Meskipun pada malam hari terjadi di Jakarta, kualitas udara tetap berada pada peringkat terendah. Sedangkan keesokan harinya berdasarkan data dari situs IQAir pada 28 Agustus 2023, pukul 09.25 WIB, mengindikasikan bahwa indeks kualitas udara Jakarta mencapai angka 163 US Air Quality Index (AQI US). 

Hal tersebut menjadikan Jakarta sebagai kota dengan kualitas udara terburuk kedua di dunia. 
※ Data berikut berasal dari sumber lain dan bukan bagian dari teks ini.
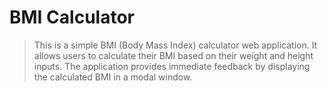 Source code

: # BMI Calculator

> This is a simple BMI (Body Mass Index) calculator web application. It allows users to calculate their BMI based on their weight and height inputs. The application provides immediate feedback by displaying the calculated BMI in a modal window.
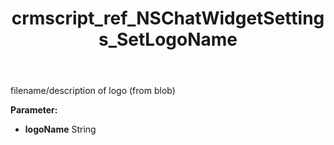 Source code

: ﻿---
title: crmscript_ref_NSChatWidgetSettings_SetLogoName
description: NSChatWidgetSettings.SetLogoName(String logoName)
intellisense: NSChatWidgetSettings.SetLogoName
keywords: NSChatWidgetSettings, GetLogoName
so.topic: reference
---

filename/description of logo (from blob)

**Parameter:** 
 - **logoName** String

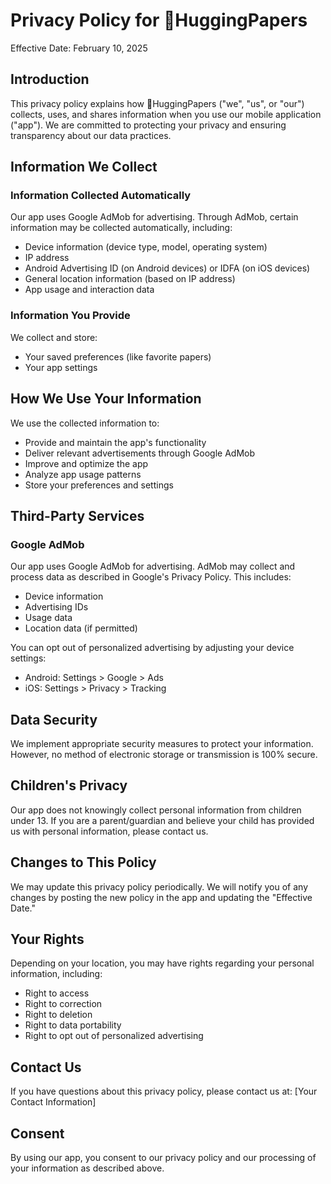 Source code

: # Privacy Policy for 🤗HuggingPapers

Effective Date: February 10, 2025

## Introduction
This privacy policy explains how 🤗HuggingPapers ("we", "us", or "our") collects, uses, and shares information when you use our mobile application ("app"). We are committed to protecting your privacy and ensuring transparency about our data practices.

## Information We Collect

### Information Collected Automatically
Our app uses Google AdMob for advertising. Through AdMob, certain information may be collected automatically, including:
- Device information (device type, model, operating system)
- IP address
- Android Advertising ID (on Android devices) or IDFA (on iOS devices)
- General location information (based on IP address)
- App usage and interaction data

### Information You Provide
We collect and store:
- Your saved preferences (like favorite papers)
- Your app settings

## How We Use Your Information
We use the collected information to:
- Provide and maintain the app's functionality
- Deliver relevant advertisements through Google AdMob
- Improve and optimize the app
- Analyze app usage patterns
- Store your preferences and settings

## Third-Party Services

### Google AdMob
Our app uses Google AdMob for advertising. AdMob may collect and process data as described in Google's Privacy Policy. This includes:
- Device information
- Advertising IDs
- Usage data
- Location data (if permitted)

You can opt out of personalized advertising by adjusting your device settings:
- Android: Settings > Google > Ads
- iOS: Settings > Privacy > Tracking

## Data Security
We implement appropriate security measures to protect your information. However, no method of electronic storage or transmission is 100% secure.

## Children's Privacy
Our app does not knowingly collect personal information from children under 13. If you are a parent/guardian and believe your child has provided us with personal information, please contact us.

## Changes to This Policy
We may update this privacy policy periodically. We will notify you of any changes by posting the new policy in the app and updating the "Effective Date."

## Your Rights
Depending on your location, you may have rights regarding your personal information, including:
- Right to access
- Right to correction
- Right to deletion
- Right to data portability
- Right to opt out of personalized advertising

## Contact Us
If you have questions about this privacy policy, please contact us at:
[Your Contact Information]

## Consent
By using our app, you consent to our privacy policy and our processing of your information as described above. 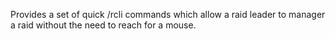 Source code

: Provides a set of quick /rcli commands which allow a raid leader to manager a raid without the need to reach for a mouse.
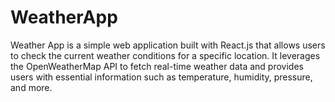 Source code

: # WeatherApp
Weather App is a simple web application built with React.js that allows users to check the current weather conditions for a specific location. It leverages the OpenWeatherMap API to fetch real-time weather data and provides users with essential information such as temperature, humidity, pressure, and more.
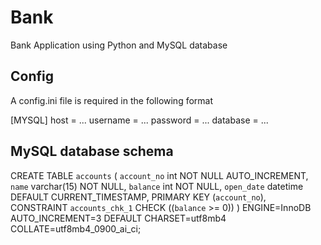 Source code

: # Bank
Bank Application using Python and MySQL database

## Config
A config.ini file is required in the following format

[MYSQL]
host = ...
username = ...
password = ...
database = ...

## MySQL database schema
CREATE TABLE `accounts` (
  `account_no` int NOT NULL AUTO_INCREMENT,
  `name` varchar(15) NOT NULL,
  `balance` int NOT NULL,
  `open_date` datetime DEFAULT CURRENT_TIMESTAMP,
  PRIMARY KEY (`account_no`),
  CONSTRAINT `accounts_chk_1` CHECK ((`balance` >= 0))
) ENGINE=InnoDB AUTO_INCREMENT=3 DEFAULT CHARSET=utf8mb4 COLLATE=utf8mb4_0900_ai_ci;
Badan Meteorologi, Klimatologi, dan Geofisika (BMKG) menyebutkan, hujan yang terjadi pada 27 Agustus 2023 merupakan hasil dari modifikasi cuaca atau hujan buatan.

Operasi teknologi modifikasi cuaca di Indonesia melibatkan beberapa instansi seperti Pusat Riset Iklim dan Atmosfer Badan Riset dan Inovasi Nasional (BRIN), Badan Nasional Penanggulangan Bencana (BNPB), serta Badan Meteorologi Klimatologi dan Geofisika (BMKG). 

Keberhasilan teknologi modifikasi cuaca di Indonesia seperti hujan buatan di Jakarta ditentukan oleh beberapa faktor, termasuk pertumbuhan awan dan arah angin. Salah satu tujuan utama dari modifikasi cuaca ini adalah untuk mengatasi masalah polusi udara yang semakin memburuk di ibu kota.

Sementara itu, Pemprov DKI Jakarta melakukan sejumlah cara untuk menurunkan tingkat polusi. Salah satunya penerapan kebijakan bekerja dari rumah atau work from home (WFH) kepada para pegawainya. Kebijakan tersebut diuji coba mulai pada tanggal 21 Agustus, dengan skema 50 persen WFH dan 50 persen bekerja di kantor.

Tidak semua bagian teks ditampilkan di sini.